_Brief_: The answer must consist of every line from the entries that holds the word "tags".

_Recorded data_:
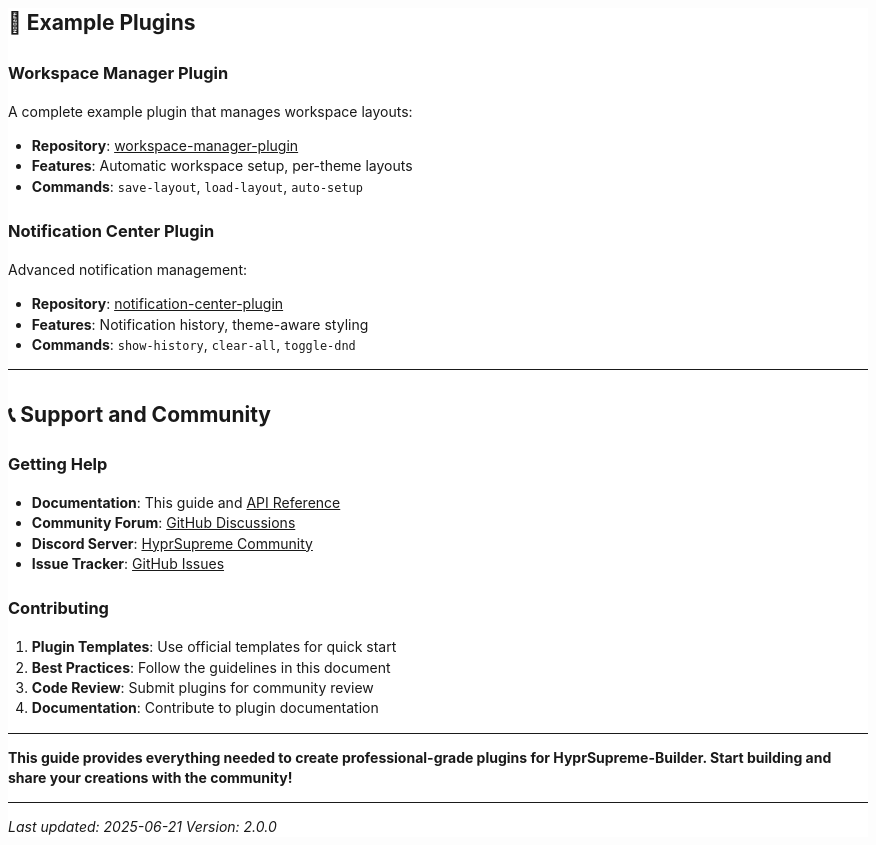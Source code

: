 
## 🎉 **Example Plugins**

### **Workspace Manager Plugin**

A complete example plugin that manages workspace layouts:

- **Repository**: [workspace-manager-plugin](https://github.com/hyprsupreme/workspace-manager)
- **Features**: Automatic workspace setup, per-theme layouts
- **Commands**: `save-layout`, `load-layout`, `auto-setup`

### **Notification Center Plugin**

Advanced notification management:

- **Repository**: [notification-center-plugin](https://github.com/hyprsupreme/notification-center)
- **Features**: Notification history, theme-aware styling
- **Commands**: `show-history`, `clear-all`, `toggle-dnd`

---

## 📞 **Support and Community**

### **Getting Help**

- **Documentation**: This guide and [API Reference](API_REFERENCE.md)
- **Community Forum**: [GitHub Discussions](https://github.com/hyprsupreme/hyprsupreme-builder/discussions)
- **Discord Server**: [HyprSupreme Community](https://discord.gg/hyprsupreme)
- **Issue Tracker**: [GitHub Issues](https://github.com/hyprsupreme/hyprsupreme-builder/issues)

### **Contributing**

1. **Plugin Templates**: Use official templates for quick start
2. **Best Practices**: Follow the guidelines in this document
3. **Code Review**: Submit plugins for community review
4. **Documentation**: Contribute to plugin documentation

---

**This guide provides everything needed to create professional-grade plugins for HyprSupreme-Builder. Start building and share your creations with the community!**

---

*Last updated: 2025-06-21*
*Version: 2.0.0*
---
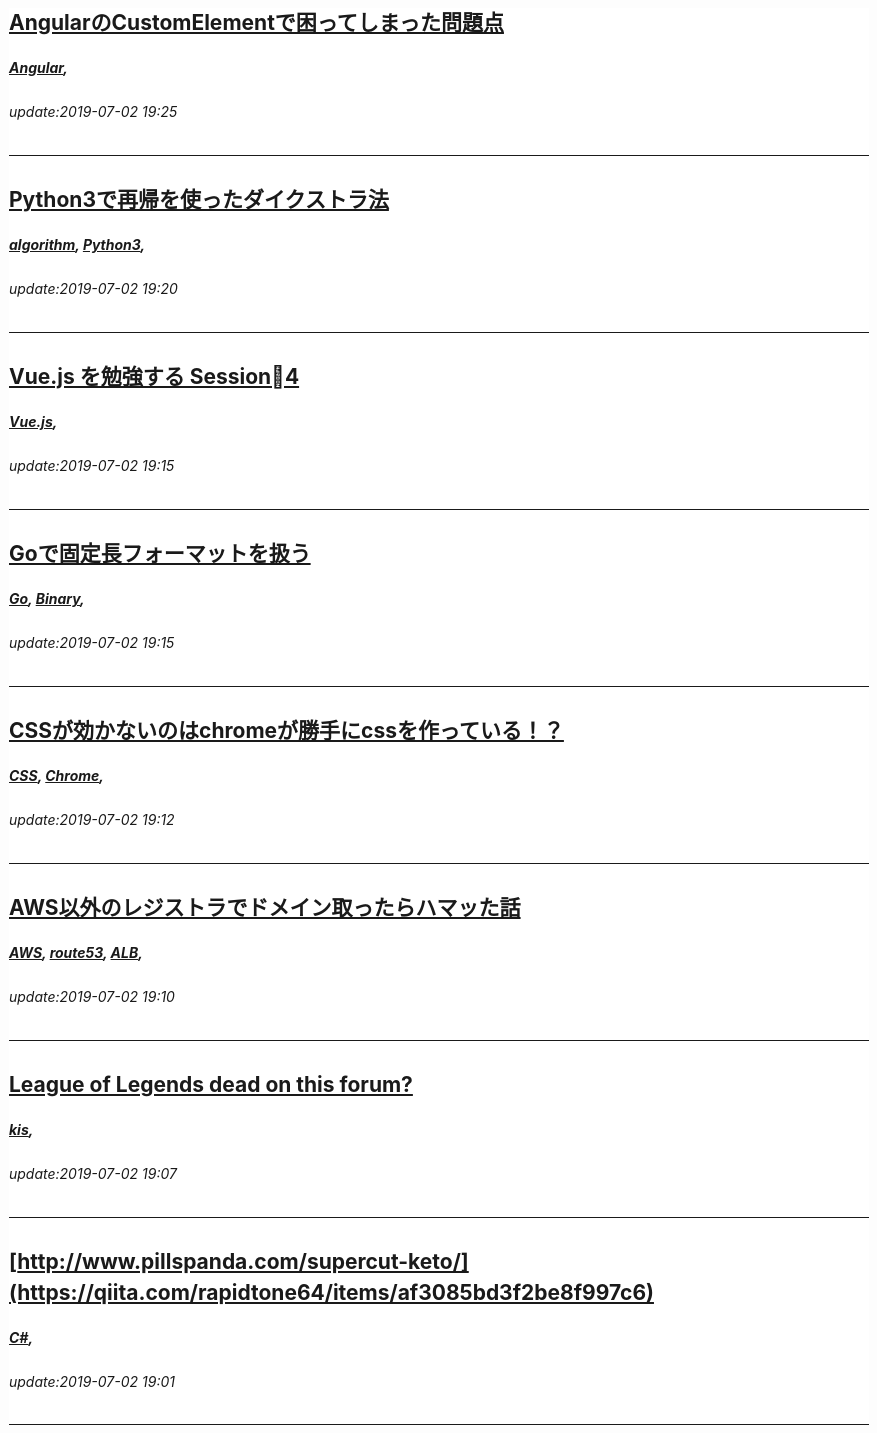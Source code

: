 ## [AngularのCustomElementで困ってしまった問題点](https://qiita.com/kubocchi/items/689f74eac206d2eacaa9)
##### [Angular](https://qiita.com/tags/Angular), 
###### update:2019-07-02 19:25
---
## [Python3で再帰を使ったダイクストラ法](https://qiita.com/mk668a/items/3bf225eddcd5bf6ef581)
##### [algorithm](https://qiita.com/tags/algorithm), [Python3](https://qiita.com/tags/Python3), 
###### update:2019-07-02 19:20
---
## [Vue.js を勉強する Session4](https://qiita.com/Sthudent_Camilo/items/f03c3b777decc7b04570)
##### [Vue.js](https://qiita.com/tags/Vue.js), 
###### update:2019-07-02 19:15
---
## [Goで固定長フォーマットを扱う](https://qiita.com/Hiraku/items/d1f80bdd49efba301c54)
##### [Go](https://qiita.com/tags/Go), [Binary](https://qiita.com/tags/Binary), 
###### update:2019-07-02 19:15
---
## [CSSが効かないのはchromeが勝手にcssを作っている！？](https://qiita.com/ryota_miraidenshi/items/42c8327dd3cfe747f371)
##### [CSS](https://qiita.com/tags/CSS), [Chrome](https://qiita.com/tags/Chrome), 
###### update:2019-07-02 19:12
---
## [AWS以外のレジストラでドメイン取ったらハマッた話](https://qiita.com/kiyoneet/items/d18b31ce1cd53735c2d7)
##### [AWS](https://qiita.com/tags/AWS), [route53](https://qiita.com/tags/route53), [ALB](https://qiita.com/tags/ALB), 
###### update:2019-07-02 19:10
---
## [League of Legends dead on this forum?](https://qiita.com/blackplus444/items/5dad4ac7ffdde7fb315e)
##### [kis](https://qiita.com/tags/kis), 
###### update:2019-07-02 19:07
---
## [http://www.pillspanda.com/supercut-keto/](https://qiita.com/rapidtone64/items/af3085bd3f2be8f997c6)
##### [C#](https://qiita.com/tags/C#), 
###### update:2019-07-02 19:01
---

_Final answer_:
##### [Angular](https://qiita.com/tags/Angular), 
##### [algorithm](https://qiita.com/tags/algorithm), [Python3](https://qiita.com/tags/Python3), 
##### [Vue.js](https://qiita.com/tags/Vue.js), 
##### [Go](https://qiita.com/tags/Go), [Binary](https://qiita.com/tags/Binary), 
##### [CSS](https://qiita.com/tags/CSS), [Chrome](https://qiita.com/tags/Chrome), 
##### [AWS](https://qiita.com/tags/AWS), [route53](https://qiita.com/tags/route53), [ALB](https://qiita.com/tags/ALB), 
##### [kis](https://qiita.com/tags/kis), 
##### [C#](https://qiita.com/tags/C#), 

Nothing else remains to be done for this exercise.